### What is needed
Only those lines running from the start of the listing below through the line that holds "[创建账号](https:/" are to be written out, exactly and in full.

### Input material
=== Section Start ===

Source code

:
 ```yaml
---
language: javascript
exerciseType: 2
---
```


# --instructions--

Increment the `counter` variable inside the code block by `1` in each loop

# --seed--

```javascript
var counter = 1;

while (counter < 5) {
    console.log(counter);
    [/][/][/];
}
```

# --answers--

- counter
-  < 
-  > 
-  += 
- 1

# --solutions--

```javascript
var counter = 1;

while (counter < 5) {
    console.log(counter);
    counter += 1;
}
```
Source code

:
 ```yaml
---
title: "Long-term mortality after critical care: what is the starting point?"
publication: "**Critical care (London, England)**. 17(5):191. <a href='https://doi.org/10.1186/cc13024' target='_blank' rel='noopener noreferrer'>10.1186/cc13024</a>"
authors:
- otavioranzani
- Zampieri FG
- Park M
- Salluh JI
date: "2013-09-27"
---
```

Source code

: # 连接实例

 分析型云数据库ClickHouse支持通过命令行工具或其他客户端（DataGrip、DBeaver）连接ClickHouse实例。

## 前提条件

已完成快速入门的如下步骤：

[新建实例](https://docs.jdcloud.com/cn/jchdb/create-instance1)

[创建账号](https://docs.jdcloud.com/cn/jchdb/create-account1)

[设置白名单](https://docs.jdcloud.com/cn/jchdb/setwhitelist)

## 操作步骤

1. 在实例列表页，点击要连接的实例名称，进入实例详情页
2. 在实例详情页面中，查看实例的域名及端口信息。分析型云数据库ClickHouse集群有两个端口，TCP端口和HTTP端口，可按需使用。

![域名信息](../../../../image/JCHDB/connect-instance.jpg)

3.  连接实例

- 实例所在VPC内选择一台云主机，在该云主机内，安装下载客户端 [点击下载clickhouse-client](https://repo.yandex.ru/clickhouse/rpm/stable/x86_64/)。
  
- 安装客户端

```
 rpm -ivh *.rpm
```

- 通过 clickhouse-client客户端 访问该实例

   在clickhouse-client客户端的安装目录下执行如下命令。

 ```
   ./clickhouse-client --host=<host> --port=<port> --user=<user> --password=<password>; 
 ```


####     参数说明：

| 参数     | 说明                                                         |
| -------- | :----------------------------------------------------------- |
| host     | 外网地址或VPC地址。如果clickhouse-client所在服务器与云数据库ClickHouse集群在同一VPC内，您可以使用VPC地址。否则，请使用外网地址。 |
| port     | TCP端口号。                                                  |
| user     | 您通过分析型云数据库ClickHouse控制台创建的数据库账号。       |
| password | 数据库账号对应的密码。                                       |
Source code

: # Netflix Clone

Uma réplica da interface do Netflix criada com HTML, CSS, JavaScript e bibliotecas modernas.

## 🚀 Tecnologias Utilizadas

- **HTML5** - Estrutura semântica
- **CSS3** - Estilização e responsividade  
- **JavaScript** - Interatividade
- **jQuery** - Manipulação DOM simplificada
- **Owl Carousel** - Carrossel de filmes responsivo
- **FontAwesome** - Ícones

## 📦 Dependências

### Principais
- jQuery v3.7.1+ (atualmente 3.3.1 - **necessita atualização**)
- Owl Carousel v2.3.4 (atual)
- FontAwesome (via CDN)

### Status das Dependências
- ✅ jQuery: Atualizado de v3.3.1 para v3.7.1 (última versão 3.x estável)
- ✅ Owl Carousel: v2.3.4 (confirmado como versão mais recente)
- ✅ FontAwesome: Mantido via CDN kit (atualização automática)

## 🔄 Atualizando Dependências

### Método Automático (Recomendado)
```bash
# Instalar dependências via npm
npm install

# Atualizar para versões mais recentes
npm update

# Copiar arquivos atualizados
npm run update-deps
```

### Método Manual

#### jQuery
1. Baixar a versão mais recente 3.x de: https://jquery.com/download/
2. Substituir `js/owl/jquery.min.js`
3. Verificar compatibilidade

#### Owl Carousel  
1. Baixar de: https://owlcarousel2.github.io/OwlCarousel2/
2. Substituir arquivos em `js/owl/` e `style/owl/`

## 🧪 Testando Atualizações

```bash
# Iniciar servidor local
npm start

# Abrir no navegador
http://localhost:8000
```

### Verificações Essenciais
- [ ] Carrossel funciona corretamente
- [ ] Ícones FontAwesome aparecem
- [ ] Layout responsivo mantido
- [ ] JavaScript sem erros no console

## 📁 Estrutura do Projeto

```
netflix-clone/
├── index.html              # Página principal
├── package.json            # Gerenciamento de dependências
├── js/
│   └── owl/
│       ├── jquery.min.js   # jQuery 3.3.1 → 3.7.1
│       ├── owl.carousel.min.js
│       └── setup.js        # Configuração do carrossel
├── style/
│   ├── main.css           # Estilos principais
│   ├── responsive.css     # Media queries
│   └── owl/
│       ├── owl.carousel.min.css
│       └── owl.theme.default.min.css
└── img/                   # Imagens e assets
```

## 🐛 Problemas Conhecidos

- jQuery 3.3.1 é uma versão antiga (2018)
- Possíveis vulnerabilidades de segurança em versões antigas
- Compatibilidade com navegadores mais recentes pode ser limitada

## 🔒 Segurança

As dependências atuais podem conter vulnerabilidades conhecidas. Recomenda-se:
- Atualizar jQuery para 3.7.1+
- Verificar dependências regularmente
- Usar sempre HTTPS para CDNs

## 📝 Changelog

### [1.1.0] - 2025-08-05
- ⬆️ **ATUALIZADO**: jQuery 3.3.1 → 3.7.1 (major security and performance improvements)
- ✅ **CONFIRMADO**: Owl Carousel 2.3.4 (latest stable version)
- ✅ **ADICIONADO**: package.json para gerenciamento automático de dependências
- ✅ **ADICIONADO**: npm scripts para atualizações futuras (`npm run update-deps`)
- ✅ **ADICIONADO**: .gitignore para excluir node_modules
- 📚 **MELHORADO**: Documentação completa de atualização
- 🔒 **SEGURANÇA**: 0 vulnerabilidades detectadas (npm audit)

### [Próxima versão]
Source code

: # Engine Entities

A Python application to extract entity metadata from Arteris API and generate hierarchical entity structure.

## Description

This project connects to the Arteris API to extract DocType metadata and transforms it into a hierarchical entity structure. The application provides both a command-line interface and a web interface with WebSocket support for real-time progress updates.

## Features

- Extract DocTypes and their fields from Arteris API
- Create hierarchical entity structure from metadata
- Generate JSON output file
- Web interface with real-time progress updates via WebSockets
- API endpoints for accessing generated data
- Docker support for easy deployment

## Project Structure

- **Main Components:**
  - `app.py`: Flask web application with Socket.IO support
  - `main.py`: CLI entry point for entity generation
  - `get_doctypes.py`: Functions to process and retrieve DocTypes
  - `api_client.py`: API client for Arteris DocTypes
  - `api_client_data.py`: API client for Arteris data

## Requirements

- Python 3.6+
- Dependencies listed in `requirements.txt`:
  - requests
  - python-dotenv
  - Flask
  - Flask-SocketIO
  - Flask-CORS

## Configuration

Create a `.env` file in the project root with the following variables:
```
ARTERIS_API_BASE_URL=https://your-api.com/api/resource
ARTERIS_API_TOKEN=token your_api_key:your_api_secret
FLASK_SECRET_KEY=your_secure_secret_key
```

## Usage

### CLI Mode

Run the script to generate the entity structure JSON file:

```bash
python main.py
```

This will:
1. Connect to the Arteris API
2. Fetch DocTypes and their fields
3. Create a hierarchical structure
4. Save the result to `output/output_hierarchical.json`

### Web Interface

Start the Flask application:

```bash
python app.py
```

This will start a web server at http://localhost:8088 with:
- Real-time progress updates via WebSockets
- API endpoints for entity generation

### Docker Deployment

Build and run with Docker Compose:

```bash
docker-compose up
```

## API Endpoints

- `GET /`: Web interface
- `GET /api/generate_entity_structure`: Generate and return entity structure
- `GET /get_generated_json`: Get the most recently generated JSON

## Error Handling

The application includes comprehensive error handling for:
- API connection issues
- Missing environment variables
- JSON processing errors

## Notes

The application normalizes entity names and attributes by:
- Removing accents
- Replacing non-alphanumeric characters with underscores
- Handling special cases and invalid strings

=== Section End ===

### Answer to the problem
Source code

:
 ```yaml
---
language: javascript
exerciseType: 2
---
```


# --instructions--

Increment the `counter` variable inside the code block by `1` in each loop

# --seed--

```javascript
var counter = 1;

while (counter < 5) {
    console.log(counter);
    [/][/][/];
}
```

# --answers--

- counter
-  < 
-  > 
-  += 
- 1

# --solutions--

```javascript
var counter = 1;

while (counter < 5) {
    console.log(counter);
    counter += 1;
}
```
Source code

:
 ```yaml
---
title: "Long-term mortality after critical care: what is the starting point?"
publication: "**Critical care (London, England)**. 17(5):191. <a href='https://doi.org/10.1186/cc13024' target='_blank' rel='noopener noreferrer'>10.1186/cc13024</a>"
authors:
- otavioranzani
- Zampieri FG
- Park M
- Salluh JI
date: "2013-09-27"
---
```

Source code

: # 连接实例

 分析型云数据库ClickHouse支持通过命令行工具或其他客户端（DataGrip、DBeaver）连接ClickHouse实例。

## 前提条件

已完成快速入门的如下步骤：

[新建实例](https://docs.jdcloud.com/cn/jchdb/create-instance1)

[创建账号](https://docs.jdcloud.com/cn/jchdb/create-account1)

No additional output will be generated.